Posted: Tue Mar 22, 2011 5:23 pm
by maartendas
Yorkie wrote:
maartendas wrote:Hi Yorkie, yes that was me. I couldn't spot Stefan in the Susan Boyle video either but he is here, Christmas 2009:
No, I don't think he was there - strange.
Apparently he has not been seen with Trinity around the time of the London concert last autumn. He had to choose between Libera and a concert in Poland with Trinity that day and performed with Libera. Shortly after that he hasn't been seen with Trinity. That's what I heard from LennesSL after the Epsom concert and she told me other fans had confirmed this to her.

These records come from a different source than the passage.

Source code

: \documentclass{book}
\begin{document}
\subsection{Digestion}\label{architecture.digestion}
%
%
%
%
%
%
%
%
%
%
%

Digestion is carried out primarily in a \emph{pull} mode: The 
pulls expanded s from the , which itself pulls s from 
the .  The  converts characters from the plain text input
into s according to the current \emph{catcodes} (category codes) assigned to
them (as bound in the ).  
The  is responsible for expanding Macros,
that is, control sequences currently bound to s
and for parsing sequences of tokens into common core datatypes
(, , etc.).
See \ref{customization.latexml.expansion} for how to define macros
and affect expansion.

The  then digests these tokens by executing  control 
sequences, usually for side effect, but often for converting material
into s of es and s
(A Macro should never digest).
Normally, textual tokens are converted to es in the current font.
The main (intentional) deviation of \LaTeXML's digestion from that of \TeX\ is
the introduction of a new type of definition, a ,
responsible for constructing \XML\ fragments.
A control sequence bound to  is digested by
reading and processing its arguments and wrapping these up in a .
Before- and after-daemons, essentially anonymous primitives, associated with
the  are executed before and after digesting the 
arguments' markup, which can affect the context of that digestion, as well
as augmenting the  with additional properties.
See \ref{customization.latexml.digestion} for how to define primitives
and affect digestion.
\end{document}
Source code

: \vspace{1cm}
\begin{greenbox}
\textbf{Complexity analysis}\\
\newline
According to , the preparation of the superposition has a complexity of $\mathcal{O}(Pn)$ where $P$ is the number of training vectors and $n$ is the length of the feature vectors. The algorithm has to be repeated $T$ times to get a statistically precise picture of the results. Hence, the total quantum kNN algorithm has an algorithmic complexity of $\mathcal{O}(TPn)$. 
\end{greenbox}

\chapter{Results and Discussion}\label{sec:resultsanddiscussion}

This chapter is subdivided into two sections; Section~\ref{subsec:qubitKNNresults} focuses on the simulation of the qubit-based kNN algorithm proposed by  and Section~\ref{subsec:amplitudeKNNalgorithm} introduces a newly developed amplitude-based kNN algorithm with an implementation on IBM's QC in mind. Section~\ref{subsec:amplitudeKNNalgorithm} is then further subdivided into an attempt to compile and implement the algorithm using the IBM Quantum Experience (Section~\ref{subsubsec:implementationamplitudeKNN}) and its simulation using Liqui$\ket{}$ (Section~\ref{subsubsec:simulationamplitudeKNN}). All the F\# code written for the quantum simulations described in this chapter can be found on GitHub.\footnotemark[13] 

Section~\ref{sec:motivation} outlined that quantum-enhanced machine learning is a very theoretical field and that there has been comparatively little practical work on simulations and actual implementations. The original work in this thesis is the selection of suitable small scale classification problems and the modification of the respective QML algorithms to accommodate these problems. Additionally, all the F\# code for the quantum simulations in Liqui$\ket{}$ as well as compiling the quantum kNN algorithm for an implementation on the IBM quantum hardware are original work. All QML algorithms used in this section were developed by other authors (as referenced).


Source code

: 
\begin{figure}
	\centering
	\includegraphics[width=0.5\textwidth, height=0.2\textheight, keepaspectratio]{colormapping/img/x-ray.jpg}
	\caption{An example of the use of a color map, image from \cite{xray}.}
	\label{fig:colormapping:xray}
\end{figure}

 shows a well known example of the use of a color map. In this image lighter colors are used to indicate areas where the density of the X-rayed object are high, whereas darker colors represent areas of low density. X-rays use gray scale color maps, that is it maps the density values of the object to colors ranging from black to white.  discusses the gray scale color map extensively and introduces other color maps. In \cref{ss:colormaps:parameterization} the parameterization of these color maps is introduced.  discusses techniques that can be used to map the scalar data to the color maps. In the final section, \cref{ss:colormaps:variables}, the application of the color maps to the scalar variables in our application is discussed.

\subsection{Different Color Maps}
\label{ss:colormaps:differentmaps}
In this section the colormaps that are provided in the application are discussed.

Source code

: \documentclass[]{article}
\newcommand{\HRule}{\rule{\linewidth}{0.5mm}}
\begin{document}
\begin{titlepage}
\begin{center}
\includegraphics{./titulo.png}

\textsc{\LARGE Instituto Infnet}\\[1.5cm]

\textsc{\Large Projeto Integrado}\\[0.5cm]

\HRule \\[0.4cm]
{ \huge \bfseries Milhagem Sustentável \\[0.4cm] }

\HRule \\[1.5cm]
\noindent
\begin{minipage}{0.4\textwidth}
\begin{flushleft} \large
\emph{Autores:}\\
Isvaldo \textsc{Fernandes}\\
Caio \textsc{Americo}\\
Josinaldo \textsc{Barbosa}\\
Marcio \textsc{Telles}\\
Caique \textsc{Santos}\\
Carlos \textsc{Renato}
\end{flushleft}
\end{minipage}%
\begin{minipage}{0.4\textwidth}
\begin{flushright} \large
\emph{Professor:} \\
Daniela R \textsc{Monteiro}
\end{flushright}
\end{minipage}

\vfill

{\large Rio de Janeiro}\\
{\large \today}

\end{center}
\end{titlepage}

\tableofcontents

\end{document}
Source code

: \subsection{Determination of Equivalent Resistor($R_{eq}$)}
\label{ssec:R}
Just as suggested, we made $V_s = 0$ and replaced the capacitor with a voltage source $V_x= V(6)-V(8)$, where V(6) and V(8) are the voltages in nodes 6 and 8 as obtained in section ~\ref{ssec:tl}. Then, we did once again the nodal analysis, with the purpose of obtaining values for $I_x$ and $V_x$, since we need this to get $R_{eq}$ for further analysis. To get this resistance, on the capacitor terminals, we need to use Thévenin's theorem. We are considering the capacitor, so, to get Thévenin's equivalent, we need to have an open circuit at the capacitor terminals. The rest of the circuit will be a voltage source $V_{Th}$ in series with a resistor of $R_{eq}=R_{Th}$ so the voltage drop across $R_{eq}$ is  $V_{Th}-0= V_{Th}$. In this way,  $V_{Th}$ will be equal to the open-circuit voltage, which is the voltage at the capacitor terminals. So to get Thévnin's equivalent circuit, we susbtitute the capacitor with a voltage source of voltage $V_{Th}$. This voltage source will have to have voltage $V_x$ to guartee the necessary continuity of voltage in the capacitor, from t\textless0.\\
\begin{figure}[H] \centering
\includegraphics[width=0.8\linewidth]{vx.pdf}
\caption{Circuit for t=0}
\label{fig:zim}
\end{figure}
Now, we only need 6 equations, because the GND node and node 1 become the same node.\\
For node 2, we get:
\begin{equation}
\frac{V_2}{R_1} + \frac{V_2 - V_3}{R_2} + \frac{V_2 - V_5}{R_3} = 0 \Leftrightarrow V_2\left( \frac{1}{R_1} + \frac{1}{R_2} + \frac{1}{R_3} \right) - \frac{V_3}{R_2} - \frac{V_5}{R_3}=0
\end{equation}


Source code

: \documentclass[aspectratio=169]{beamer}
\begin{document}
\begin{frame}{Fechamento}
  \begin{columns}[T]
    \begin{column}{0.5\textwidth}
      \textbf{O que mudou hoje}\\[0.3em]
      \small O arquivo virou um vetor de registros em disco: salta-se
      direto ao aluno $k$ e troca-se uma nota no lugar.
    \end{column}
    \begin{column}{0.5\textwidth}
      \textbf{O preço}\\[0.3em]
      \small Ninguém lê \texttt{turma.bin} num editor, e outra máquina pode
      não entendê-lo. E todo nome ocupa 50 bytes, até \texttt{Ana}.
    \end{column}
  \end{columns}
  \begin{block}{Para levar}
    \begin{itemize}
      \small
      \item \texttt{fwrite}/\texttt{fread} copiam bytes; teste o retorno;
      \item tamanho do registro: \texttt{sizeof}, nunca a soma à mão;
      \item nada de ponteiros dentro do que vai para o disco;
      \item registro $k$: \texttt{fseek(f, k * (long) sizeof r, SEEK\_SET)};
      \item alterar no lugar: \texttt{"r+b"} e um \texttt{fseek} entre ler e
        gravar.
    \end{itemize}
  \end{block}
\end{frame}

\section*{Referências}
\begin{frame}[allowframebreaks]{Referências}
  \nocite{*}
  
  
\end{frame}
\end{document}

Posted: Wed Mar 23, 2011 8:40 pm
by LennesSL
maartendas wrote:
Yorkie wrote:
maartendas wrote:Hi Yorkie, yes that was me. I couldn't spot Stefan in the Susan Boyle video either but he is here, Christmas 2009:
No, I don't think he was there - strange.
Apparently he has not been seen with Trinity around the time of the London concert last autumn. He had to choose between Libera and a concert in Poland with Trinity that day and performed with Libera. Shortly after that he hasn't been seen with Trinity. That's what I heard from LennesSL after the Epsom concert and she told me other fans had confirmed this to her.
Yes, That's what I heard from (sorry) don't remember all the names, one of the fans who was there with us in Epsom.. Shame on me!! But the best source is Stefan himself and I didn't speak to him. So don't shoot me for it :)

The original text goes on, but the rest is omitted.